> **Records for this exercise**
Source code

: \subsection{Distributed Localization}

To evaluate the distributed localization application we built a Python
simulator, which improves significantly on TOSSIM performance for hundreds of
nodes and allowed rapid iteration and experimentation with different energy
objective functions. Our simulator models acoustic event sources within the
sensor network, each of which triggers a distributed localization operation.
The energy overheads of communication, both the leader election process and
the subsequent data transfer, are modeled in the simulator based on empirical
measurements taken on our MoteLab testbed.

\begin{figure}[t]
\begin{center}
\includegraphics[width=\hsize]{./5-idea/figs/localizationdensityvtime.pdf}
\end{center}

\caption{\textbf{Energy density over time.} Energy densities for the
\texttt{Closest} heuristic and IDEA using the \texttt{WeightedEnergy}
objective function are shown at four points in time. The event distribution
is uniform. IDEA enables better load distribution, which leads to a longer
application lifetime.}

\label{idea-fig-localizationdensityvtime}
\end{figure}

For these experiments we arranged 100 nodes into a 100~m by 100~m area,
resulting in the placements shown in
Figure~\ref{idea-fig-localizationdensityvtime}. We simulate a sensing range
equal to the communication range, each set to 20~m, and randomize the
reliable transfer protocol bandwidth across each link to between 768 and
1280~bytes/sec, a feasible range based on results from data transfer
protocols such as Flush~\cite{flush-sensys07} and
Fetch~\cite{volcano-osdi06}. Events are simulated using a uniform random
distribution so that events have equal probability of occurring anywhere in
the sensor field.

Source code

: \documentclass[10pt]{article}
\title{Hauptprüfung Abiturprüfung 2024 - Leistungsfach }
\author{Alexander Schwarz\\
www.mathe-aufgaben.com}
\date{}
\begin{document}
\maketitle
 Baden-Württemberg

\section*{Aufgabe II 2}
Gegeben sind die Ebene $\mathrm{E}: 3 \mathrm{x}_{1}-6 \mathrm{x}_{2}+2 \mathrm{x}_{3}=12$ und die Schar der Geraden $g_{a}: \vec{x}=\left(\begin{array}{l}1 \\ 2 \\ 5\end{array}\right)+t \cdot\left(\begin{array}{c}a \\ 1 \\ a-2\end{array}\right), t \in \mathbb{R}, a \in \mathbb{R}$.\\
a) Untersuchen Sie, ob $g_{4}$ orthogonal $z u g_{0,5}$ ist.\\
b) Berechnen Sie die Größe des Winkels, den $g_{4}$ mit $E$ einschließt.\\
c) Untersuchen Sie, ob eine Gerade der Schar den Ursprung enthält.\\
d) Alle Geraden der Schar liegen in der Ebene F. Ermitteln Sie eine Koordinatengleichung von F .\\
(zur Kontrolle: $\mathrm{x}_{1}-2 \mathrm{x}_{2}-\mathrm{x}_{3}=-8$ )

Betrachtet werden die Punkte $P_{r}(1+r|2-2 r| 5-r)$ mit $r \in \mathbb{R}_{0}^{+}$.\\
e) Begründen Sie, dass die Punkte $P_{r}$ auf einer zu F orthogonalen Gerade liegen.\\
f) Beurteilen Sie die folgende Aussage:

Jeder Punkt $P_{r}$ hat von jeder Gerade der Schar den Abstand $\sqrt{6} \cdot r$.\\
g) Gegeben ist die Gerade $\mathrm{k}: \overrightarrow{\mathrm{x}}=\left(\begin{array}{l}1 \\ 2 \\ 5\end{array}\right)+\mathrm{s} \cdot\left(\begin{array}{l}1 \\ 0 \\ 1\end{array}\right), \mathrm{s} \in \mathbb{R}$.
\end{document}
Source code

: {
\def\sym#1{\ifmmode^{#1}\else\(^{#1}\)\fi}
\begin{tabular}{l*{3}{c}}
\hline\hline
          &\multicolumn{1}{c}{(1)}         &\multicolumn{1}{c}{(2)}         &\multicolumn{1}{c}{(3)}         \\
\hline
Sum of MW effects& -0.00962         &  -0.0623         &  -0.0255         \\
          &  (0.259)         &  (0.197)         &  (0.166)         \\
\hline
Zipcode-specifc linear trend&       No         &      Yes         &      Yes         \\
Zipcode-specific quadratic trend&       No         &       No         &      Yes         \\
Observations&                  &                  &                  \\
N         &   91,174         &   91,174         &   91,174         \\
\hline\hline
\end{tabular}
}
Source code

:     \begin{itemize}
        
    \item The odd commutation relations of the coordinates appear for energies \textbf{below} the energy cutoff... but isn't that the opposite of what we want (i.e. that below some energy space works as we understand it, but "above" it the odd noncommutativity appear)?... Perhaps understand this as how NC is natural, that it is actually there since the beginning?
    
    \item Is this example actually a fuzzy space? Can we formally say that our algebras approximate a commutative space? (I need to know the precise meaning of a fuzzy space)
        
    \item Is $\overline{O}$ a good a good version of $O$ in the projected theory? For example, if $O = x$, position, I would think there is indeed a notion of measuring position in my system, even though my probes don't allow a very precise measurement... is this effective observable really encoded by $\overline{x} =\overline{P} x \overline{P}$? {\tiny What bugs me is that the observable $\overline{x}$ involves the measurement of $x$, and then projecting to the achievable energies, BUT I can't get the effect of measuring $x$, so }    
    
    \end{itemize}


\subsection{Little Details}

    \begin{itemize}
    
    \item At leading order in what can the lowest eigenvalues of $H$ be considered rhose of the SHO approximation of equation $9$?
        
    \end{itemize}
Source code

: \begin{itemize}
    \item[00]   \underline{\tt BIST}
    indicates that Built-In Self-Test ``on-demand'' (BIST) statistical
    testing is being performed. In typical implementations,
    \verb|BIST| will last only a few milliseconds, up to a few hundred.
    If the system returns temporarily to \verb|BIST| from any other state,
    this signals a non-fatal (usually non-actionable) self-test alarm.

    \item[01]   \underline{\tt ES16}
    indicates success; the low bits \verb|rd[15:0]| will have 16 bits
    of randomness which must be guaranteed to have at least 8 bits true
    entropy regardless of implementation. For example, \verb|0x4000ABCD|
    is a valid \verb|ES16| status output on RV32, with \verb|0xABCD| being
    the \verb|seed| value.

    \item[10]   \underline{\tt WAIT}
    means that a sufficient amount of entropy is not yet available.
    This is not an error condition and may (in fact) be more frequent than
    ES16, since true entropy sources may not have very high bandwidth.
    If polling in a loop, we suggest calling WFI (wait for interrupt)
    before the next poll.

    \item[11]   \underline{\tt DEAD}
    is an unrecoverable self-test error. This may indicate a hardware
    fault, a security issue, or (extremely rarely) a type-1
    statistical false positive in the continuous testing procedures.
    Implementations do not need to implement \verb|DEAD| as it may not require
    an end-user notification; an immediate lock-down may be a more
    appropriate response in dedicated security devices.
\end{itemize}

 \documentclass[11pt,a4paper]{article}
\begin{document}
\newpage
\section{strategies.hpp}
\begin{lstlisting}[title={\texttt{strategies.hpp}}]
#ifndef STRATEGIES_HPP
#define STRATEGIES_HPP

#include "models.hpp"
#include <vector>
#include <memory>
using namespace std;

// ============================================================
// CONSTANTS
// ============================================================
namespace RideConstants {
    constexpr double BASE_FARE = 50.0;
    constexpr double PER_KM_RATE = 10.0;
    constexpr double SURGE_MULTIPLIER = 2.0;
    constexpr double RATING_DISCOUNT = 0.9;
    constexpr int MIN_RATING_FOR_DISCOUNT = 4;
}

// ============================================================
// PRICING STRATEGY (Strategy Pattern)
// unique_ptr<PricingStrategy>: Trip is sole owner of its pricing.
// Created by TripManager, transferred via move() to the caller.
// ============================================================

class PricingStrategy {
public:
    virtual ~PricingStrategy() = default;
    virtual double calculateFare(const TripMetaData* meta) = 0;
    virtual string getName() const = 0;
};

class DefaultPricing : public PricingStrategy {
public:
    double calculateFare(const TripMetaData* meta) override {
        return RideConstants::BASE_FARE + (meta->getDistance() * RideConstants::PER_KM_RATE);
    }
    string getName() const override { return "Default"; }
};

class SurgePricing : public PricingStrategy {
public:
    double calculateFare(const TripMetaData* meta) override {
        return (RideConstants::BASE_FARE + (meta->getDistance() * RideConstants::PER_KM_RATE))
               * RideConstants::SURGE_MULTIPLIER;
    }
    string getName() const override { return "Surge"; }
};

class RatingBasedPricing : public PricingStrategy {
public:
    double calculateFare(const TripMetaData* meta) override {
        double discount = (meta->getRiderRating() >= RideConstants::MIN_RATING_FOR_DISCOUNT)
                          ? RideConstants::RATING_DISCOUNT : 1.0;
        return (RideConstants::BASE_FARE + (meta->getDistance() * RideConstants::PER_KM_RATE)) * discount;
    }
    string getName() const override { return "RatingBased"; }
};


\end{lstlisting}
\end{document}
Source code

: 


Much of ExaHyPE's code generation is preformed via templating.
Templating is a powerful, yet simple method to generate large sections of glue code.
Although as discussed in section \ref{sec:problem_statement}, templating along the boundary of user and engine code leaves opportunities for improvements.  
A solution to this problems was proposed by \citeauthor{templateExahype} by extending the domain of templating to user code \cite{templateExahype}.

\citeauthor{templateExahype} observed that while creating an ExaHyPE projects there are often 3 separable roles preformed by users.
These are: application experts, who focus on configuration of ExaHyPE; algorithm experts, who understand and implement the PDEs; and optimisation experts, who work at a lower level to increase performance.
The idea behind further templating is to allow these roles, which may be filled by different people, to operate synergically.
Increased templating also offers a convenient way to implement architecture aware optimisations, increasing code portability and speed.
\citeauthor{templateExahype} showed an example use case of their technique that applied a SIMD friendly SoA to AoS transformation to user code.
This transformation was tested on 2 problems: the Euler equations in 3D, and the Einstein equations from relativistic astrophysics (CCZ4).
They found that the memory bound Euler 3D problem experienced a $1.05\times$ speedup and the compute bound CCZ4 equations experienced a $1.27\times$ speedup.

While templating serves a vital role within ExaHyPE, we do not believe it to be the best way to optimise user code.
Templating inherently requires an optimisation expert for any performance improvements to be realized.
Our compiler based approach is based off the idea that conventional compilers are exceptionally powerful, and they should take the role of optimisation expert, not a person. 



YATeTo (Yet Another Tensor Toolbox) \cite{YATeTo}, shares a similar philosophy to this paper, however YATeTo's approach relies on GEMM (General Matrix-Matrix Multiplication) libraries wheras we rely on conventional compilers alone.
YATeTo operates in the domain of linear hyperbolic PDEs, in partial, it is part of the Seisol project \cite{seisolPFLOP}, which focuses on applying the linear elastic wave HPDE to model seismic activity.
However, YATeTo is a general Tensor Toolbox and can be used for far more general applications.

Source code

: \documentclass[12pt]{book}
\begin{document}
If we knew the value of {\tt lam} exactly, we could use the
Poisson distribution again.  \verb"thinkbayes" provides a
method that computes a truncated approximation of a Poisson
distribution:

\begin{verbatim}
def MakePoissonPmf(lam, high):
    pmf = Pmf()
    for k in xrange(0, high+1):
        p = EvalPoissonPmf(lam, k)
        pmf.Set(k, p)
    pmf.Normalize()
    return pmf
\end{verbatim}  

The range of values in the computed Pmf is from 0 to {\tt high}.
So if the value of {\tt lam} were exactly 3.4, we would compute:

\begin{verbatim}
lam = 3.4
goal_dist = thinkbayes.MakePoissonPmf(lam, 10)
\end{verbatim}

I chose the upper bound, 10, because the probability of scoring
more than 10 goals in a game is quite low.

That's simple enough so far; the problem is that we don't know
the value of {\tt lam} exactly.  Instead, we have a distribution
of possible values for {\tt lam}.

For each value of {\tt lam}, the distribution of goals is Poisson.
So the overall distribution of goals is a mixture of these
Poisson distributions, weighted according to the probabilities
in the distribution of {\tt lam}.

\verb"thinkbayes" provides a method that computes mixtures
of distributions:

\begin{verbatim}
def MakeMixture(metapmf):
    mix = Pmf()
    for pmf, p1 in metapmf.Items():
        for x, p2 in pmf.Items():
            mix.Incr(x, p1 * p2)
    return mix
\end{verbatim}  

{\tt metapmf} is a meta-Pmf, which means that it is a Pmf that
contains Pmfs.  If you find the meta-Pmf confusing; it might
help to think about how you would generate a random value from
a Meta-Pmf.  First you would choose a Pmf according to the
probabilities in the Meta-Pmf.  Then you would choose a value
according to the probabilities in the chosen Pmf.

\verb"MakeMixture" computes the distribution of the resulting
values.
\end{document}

> **Brief**
Scan the records above for the string "simulator", then copy each line where it turns up.

> **Task answer**
simulator, which improves significantly on TOSSIM performance for hundreds of
objective functions. Our simulator models acoustic event sources within the
the subsequent data transfer, are modeled in the simulator based on empirical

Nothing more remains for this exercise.